EXCERPTED RECORDS Start Marker

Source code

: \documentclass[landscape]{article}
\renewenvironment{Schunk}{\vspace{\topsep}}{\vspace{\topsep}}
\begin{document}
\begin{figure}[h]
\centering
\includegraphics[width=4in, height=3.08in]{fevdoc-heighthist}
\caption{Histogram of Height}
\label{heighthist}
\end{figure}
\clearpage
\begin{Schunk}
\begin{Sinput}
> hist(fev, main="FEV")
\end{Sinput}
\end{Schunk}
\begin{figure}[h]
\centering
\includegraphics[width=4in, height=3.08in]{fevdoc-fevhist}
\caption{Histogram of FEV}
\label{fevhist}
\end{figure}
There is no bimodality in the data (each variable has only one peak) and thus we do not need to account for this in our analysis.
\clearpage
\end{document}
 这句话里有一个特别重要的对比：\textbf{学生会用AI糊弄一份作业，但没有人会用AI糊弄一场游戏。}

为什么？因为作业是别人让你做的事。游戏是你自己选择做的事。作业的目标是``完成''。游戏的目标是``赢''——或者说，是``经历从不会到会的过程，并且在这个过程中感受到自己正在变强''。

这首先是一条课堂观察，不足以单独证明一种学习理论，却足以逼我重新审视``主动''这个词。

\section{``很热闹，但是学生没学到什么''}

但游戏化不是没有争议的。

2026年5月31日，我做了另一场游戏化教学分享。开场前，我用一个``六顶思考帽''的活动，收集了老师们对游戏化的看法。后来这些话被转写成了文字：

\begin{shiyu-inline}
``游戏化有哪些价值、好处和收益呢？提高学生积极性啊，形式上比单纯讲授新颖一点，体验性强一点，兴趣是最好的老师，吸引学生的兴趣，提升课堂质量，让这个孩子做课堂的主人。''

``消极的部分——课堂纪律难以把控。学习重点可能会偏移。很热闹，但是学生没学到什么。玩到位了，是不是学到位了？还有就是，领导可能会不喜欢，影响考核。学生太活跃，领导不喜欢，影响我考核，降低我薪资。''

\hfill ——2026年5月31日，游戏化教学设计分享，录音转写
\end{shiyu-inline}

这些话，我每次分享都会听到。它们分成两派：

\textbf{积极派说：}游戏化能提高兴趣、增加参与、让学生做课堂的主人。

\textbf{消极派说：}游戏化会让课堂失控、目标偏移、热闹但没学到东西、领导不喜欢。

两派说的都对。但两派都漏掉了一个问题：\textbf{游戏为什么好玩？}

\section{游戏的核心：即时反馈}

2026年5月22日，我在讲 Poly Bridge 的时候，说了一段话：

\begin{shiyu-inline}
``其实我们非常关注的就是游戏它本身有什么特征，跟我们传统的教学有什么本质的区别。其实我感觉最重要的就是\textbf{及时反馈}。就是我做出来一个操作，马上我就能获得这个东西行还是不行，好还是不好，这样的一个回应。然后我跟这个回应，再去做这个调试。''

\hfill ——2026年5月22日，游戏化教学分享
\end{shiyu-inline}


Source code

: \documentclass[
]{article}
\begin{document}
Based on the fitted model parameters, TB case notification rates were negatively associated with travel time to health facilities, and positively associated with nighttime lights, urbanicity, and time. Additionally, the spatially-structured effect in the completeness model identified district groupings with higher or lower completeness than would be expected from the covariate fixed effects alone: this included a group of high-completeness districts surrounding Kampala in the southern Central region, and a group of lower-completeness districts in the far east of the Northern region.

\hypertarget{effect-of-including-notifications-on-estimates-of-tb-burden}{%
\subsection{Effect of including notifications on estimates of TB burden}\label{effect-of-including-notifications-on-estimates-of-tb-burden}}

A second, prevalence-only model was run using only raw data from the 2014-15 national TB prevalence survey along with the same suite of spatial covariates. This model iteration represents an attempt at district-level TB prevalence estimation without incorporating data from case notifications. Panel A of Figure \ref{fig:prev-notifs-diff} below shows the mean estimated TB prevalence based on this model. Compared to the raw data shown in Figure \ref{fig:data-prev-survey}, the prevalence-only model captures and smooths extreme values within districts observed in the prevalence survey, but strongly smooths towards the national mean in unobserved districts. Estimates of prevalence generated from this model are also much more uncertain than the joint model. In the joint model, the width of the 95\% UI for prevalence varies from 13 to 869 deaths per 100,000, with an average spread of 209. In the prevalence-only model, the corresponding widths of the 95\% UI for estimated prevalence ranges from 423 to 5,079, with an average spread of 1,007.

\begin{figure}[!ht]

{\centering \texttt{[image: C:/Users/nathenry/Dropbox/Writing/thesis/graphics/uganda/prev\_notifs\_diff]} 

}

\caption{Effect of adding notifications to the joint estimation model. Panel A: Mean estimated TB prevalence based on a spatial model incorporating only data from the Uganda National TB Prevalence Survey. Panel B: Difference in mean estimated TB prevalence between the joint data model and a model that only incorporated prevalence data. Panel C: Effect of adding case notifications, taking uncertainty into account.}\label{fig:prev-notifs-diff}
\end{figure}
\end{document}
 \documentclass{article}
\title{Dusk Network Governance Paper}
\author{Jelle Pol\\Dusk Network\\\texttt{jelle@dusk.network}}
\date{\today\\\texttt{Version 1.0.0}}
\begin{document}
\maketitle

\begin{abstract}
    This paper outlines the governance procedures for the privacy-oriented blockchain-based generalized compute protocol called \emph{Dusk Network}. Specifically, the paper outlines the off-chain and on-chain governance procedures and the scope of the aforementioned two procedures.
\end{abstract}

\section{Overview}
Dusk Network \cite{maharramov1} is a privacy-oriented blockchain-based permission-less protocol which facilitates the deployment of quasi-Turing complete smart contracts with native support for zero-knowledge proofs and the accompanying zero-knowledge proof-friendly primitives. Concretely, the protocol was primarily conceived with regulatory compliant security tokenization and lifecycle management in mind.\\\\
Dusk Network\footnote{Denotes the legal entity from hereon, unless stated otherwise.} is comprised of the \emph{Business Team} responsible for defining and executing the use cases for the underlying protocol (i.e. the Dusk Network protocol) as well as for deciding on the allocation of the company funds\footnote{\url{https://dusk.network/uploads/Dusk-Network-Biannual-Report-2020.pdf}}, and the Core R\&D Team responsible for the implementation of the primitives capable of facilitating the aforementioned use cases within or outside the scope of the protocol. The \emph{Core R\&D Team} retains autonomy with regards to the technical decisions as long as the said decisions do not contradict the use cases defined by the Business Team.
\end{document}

EXCERPTED RECORDS End Marker

▶ **REQUIRED ACTION**: What is the number of lines in the records that hold the word "Histogram"? Answer with that number only.

▶ **SOLUTION BELOW**: 2